The ceiling test is calculated using the unweighted arithmetic average of the natural gas price on the first day of each month within the twelve-month period prior to the end of the reporting period, unless prices are defined by contractual arrangements, excluding escalations based on future conditions, as allowed by the guidelines of the SEC. For the year ended December 31, 2011, the unweighted arithmetic average of the Henry Hub spot market price on the first day of each month was $4.15 per Mcf, resulting in a natural gas price of $4.21 per Mcf when adjusted for regional price differentials. Impairments recorded to gas properties for the year ended December 31, 2011, were $4.9 million (net of income tax of $3.0 million). In addition, based on the natural gas prices received thus far this year and the current natural gas futures price curve for the remainder of 2012, we expect to have significant non-cash impairments to our capitalized gas properties, potentially in excess of our total stockholders’ equity as reported herein in the Consolidated Balance Sheet at December 31, 2011.

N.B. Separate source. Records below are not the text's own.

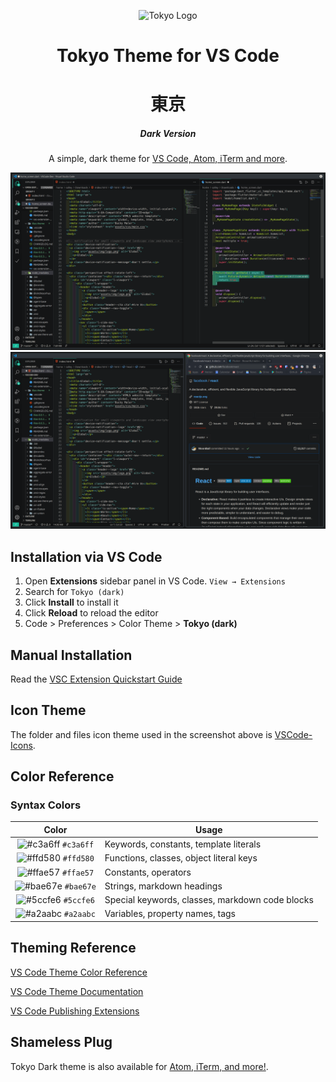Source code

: <p align="center">
  <img alt="Tokyo Logo" src="https://raw.githubusercontent.com/Salah-Akil/darkreader-vscode-dark/master/images/logo.png" width="100" />
</p>
<h1 align="center">
  Tokyo Theme for VS Code
</h1>
<h1 align="center">東京</h1>
<h5 align="center">
  Dark Version
</h5>
<p align="center">
  A simple, dark theme for <a href="https://google.com/">VS Code, Atom, iTerm and more</a>.
</p>


![demo](https://raw.githubusercontent.com/Salah-Akil/darkreader-vscode-dark/master/images/theme-dark.png)
![demo](https://raw.githubusercontent.com/Salah-Akil/darkreader-vscode-dark/master/images/theme-dark-dual.png)

## Installation via VS Code

1. Open **Extensions** sidebar panel in VS Code. `View → Extensions`
2. Search for `Tokyo (dark)`
3. Click **Install** to install it
4. Click **Reload** to reload the editor
5. Code > Preferences > Color Theme > **Tokyo (dark)**

## Manual Installation

Read the [VSC Extension Quickstart Guide](https://github.com/Salah-Akil/darkreader-vscode-dark/blob/master/vsc-extension-quickstart.md)

## Icon Theme

The folder and files icon theme used in the screenshot above is [VSCode-Icons](https://marketplace.visualstudio.com/items?itemName=vscode-icons-team.vscode-icons).

## Color Reference

### Syntax Colors

|                               Color                                | Usage                                           |
| :----------------------------------------------------------------: | ----------------------------------------------- |
| ![#c3a6ff](https://via.placeholder.com/10/c3a6ff?text=+) `#c3a6ff` | Keywords, constants, template literals          |
| ![#ffd580](https://via.placeholder.com/10/ffd580?text=+) `#ffd580` | Functions, classes, object literal keys         |
| ![#ffae57](https://via.placeholder.com/10/ffae57?text=+) `#ffae57` | Constants, operators                            |
| ![#bae67e](https://via.placeholder.com/10/bae67e?text=+) `#bae67e` | Strings, markdown headings                      |
| ![#5ccfe6](https://via.placeholder.com/10/5ccfe6?text=+) `#5ccfe6` | Special keywords, classes, markdown code blocks |
| ![#a2aabc](https://via.placeholder.com/10/a2aabc?text=+) `#a2aabc` | Variables, property names, tags                 |


## Theming Reference

[VS Code Theme Color Reference](https://code.visualstudio.com/docs/getstarted/theme-color-reference)

[VS Code Theme Documentation](https://code.visualstudio.com/docs/extensions/themes-snippets-colorizers)

[VS Code Publishing Extensions](https://code.visualstudio.com/docs/extensions/publish-extension)


## Shameless Plug

Tokyo Dark theme is also available for [Atom, iTerm, and more!](https://google.com/).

Asset Retirement LiabilityWe adopted ASC 410-20-25, effective January 1, 2003. It establishes accounting and reporting standards for retirement obligations associated with tangible long-lived assets that result from the legal obligation to plug, abandon and dismantle existing wells and facilities that we have acquired, constructed or developed. It requires that the fair value of the liability for asset retirement obligations be recognized in the period in which it is incurred. Upon initial recognition of the asset retirement liability, the asset retirement cost is capitalized by increasing the carrying amount of the long-lived asset by the same amount as the liability. The liability is accreted to its then present value each period, and the capitalized cost is depreciated over the useful life of the related asset.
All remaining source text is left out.